**What is required**: In the output, include exactly the lines from the beginning of the records up to and including the one that contains "M. Carter, W.", and leave out the pictures.

[Stored data]
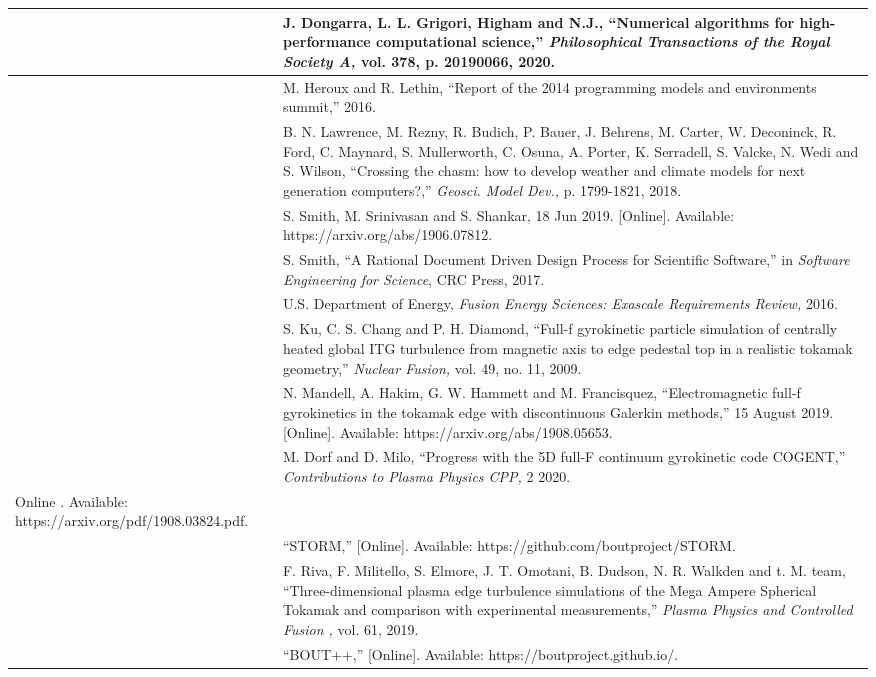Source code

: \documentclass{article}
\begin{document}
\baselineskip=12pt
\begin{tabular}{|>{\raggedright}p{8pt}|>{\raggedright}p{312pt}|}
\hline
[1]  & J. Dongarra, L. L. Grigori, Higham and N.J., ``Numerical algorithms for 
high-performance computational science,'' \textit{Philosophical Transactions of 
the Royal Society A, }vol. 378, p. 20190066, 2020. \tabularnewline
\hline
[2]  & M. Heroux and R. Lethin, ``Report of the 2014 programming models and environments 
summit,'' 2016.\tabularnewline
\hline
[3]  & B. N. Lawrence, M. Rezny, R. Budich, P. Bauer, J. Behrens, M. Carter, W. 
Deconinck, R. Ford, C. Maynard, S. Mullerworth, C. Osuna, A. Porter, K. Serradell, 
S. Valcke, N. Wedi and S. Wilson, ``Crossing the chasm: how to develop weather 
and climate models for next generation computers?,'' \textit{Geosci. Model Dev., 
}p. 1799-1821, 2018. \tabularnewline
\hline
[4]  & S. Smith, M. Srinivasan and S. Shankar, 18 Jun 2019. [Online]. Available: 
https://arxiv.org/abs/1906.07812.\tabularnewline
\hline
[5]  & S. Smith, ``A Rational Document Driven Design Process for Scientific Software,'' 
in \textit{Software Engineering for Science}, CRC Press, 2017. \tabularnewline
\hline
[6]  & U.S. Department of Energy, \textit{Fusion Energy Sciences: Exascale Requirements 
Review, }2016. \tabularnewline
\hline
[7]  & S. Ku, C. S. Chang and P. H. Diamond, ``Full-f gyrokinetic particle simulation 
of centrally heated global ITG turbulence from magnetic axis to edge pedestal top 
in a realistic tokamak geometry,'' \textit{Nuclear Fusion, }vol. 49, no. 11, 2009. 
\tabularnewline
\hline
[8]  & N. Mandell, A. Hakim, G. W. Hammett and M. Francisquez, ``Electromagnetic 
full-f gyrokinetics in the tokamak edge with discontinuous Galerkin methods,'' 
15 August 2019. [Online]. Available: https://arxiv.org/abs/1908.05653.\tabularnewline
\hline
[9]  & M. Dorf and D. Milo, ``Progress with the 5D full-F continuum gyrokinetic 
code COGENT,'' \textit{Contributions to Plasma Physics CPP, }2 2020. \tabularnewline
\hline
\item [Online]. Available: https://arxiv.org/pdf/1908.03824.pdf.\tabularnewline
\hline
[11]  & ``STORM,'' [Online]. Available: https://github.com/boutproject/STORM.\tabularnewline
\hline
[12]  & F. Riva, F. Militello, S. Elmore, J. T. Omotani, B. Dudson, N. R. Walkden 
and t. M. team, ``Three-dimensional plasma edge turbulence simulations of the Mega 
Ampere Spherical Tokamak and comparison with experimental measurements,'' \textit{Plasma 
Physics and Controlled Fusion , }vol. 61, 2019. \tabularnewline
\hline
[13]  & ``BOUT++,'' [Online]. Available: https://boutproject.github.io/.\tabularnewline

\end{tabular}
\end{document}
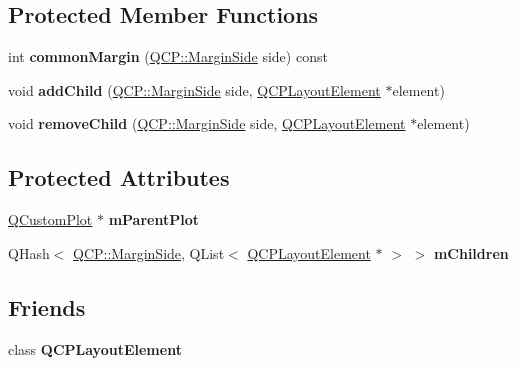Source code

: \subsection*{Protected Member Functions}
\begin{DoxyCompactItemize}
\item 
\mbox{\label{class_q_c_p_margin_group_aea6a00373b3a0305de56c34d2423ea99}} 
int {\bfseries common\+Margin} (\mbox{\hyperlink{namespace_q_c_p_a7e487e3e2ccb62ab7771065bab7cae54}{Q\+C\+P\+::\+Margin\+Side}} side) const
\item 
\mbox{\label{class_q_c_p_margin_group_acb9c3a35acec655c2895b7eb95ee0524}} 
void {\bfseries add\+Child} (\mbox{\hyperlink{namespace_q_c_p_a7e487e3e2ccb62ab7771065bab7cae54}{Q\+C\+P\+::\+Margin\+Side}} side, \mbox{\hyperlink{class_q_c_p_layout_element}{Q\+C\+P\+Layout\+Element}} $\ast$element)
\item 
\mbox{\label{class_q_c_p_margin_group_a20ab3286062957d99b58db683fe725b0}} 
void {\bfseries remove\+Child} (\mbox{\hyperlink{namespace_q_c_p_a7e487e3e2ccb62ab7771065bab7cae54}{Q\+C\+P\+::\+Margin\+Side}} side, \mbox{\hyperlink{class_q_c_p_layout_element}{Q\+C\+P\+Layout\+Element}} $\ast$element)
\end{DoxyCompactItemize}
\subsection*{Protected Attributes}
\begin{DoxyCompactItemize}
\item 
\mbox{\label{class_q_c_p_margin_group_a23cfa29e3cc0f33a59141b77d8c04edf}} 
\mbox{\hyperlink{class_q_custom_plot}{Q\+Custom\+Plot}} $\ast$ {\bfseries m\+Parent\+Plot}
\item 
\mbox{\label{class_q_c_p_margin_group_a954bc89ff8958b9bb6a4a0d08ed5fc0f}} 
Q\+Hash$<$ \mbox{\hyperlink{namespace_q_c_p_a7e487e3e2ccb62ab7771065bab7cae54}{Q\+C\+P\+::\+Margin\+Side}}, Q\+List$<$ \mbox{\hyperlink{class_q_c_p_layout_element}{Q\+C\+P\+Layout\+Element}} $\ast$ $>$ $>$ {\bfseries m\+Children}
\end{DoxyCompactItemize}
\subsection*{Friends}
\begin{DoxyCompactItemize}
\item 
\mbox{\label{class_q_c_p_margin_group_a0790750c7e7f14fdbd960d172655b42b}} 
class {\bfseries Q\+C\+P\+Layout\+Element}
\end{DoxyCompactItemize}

**Solution to this task**:
Source code

: \documentclass{article}
\begin{document}
\baselineskip=12pt
\begin{tabular}{|>{\raggedright}p{8pt}|>{\raggedright}p{312pt}|}
\hline
[1]  & J. Dongarra, L. L. Grigori, Higham and N.J., ``Numerical algorithms for 
high-performance computational science,'' \textit{Philosophical Transactions of 
the Royal Society A, }vol. 378, p. 20190066, 2020. \tabularnewline
\hline
[2]  & M. Heroux and R. Lethin, ``Report of the 2014 programming models and environments 
summit,'' 2016.\tabularnewline
\hline
[3]  & B. N. Lawrence, M. Rezny, R. Budich, P. Bauer, J. Behrens, M. Carter, W. 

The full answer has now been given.